╔══

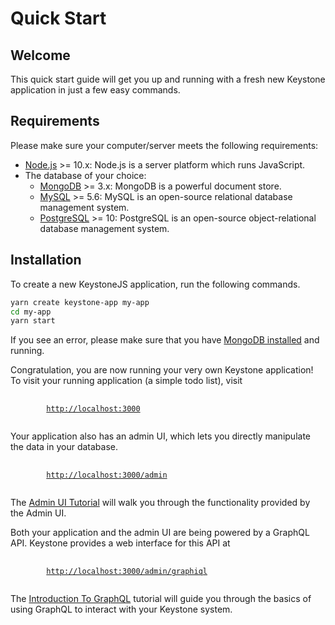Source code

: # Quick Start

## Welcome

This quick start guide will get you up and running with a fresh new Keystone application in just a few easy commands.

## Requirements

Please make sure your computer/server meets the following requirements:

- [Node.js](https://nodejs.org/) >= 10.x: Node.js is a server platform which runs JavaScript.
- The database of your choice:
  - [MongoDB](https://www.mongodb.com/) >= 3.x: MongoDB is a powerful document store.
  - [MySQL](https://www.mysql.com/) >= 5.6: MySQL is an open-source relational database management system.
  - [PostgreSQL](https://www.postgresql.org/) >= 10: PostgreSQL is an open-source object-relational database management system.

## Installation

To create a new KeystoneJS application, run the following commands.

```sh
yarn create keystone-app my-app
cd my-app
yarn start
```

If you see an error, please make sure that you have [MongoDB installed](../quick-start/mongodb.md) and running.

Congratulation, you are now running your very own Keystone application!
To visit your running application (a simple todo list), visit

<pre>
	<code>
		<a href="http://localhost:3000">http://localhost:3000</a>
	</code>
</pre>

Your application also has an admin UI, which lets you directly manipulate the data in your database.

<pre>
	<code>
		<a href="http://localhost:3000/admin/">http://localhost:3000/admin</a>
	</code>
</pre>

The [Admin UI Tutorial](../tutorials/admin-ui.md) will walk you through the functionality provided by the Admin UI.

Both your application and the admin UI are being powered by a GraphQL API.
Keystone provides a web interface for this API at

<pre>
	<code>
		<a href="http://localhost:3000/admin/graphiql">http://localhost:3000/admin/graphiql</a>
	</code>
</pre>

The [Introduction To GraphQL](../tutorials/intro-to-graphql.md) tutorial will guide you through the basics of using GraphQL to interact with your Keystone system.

╚══

Every line in the records above with the string "localhost" in it should be shown.

* _Exercise response_:
		<a href="http://localhost:3000">http://localhost:3000</a>
		<a href="http://localhost:3000/admin/">http://localhost:3000/admin</a>
		<a href="http://localhost:3000/admin/graphiql">http://localhost:3000/admin/graphiql</a>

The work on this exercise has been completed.